In a commentary that also appears in the CT Post in which he highlights “the poor that are carrying the greater load relative to their ability to pay,” Republican mayoral candidate Enrique Torres predicts “Not only will the revaluation of 2016 shift the tax burden further to Black Rock and other similar areas, but the overall value of the Grand List will decrease, increasing the mil rate, which will completely stifle any hope for future development.”
Recently, the Connecticut Post uncovered that the city of Bridgeport–working with now indicted former state marshal Charles Valentino and several city towing companies–effectively stole numerous cars from people who owed as little as $100 in back taxes. This practice of car booting and towing has primarily targeted the city’s poor population. I have written a resolution that will curtail this practice. If I am elected Mayor, I would ensure this practice is immediately stopped.
On a different front, I have discovered that for the past many years, our Tax Assessor’s office has likewise targeted some of the poorest areas of the city. Here is an example.
In 2006, 88 Clifford Street on the East End, one of Bridgeport’s poorest areas, sold for $170,000. Surrounded by terribly under-maintained homes, this two-family house was the best on the street. In 2008, the city valued the house at $258,120, approximately $90,000 greater than the sale price. The taxes on this house are $7588. Today, due to the ongoing deterioration of the neighborhood, this house can’t be given away, let alone sold.
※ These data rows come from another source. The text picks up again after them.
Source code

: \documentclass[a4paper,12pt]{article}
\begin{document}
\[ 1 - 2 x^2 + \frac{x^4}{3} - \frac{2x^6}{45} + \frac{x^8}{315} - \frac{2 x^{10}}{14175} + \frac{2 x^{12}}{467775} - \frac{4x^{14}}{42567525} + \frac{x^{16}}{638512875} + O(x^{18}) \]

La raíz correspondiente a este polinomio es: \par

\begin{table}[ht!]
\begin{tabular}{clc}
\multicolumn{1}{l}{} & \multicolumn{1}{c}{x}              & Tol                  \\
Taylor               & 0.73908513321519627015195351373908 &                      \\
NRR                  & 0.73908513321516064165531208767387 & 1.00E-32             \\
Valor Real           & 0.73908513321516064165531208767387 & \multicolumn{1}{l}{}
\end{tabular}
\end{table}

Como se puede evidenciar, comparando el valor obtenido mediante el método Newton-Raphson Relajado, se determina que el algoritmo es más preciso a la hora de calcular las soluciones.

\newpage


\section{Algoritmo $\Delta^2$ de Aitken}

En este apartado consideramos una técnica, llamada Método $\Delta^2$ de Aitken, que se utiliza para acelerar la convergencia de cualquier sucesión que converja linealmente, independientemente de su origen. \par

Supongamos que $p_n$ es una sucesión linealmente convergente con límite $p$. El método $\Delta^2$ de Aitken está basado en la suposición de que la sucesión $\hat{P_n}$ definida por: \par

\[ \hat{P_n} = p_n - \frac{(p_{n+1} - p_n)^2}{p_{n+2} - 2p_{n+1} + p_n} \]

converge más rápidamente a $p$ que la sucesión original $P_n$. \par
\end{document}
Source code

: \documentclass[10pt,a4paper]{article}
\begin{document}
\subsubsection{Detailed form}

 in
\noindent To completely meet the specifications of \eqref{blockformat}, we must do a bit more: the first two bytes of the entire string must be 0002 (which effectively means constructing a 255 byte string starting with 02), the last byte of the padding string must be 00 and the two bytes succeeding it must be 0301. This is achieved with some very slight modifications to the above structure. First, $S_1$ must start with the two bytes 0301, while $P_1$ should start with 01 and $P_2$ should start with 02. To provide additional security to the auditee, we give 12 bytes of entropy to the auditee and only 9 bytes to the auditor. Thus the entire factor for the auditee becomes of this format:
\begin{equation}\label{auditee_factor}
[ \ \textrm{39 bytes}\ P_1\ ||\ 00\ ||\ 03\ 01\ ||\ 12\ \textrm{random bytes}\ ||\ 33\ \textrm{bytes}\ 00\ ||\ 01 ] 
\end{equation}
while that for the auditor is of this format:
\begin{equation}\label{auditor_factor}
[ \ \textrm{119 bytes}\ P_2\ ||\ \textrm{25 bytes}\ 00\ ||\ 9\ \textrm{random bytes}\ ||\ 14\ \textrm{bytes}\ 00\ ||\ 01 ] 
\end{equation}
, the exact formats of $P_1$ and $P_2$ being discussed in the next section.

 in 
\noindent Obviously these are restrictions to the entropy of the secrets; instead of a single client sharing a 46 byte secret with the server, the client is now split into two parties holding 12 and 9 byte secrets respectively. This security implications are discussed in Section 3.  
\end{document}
In 2002, 132 Alfred Street in Black Rock, one of Bridgeport’s more affluent neighborhoods, sold for $191,000. All of the houses on Alfred are well maintained. In 2008, the city valued this two family house at $204,260, $52,000 LESS THAN 88 Clifford Street. The taxes on this house since 2008 are $6005 per year. Today this house could easily sell for around $250,000. The conclusion you should draw is that Clifford Street is overvalued by at least 500%.
Examples like this one are the norm in both areas. Effectively, the conclusion must be that the city has consciously targeted poor sections of town to subsidize reckless spending. In my 2003 race for mayor, I discovered and helped to publicize that Bridgeport was the highest tax burdened city in America. That status has not changed; in fact, since then we have solidified our lead. Since my wife and I pay high taxes we thought it was the middle class that felt the high tax burden most. I never thought it possible that the poor were affected worst. My research of the Grand List has convinced me that it is the poor that are carrying the greater load relative to their ability to pay.
Either negligently or criminally, the city and its agent Vision Appraisals got it really wrong in 2008. In the eight years since, the Clifford house paid $12,672 more in taxes than the Alfred Street house.
Clifford Street is not the only street so affected. The South End, East End, East Side, West End and pockets throughout Bridgeport are excessively appraised by the city Tax Assessor. This reality does not bode well for the economically stronger neighborhoods. Decades of this tax assessment fiasco has contributed to the abandonment of countless properties and the economic death of massive geographic areas of Bridgeport. To anyone in these areas who has lost his home to the Taxman, know that you were robbed by your city.
Only Mayor Finch has seen the 2012 revaluation which we paid $300,000. After seeing it he illegally destroyed it. That revaluations might have provided some relief to the East End, but it would have increased taxes in the areas of town that would have voted Finch out of office.
In 2016, if Visions Appraisals does their work honestly, Black Rock, Brooklawn, and most of the North End will face massive tax increases, some as high as 100%.
In 2016, if Vision Appraisals cooks the books to protect a politician, then we will continue stealing from the poorer sections. Before November, Bill Finch should be forced to answer for his role in this injustice against the citizens of Bridgeport, especially the poor.
That said, I believe this conspiracy dates back many mayors. The East End could NEVER be assessed with home values greater than Black Rock: NEVER. The only way houses on the East End can be valued greater than those in Black Rock is by a conscious effort by deviant bureaucrats directed by corrupt politicians to overvalue these properties.
Adding further injury to our prospects for revitalization, our most valuable commercial parcels of land are controlled by politically connected companies and are dramatically UNDERVALUED. O&G Industries’ 40 plus waterfront acres pay on average $3,000 per acre. Properties on Gregory Street (in the city’s tough South End) are paying a prorated $13,000 per acre; you can see the unfairness.
Overall, the economically better areas of the city are in for a momentous shock. Not only will the revaluation of 2016 shift the tax burden further to Black Rock and other similar areas, but the overall value of the Grand List will decrease, increasing the mil rate, which will completely stifle any hope for future development.
Our Tax Assessor’s Office is a critical cog in the revitalization of our city. Getting valuations correct is essential to stimulating development. Professionalizing this office is the first step to revitalizing Bridgeport.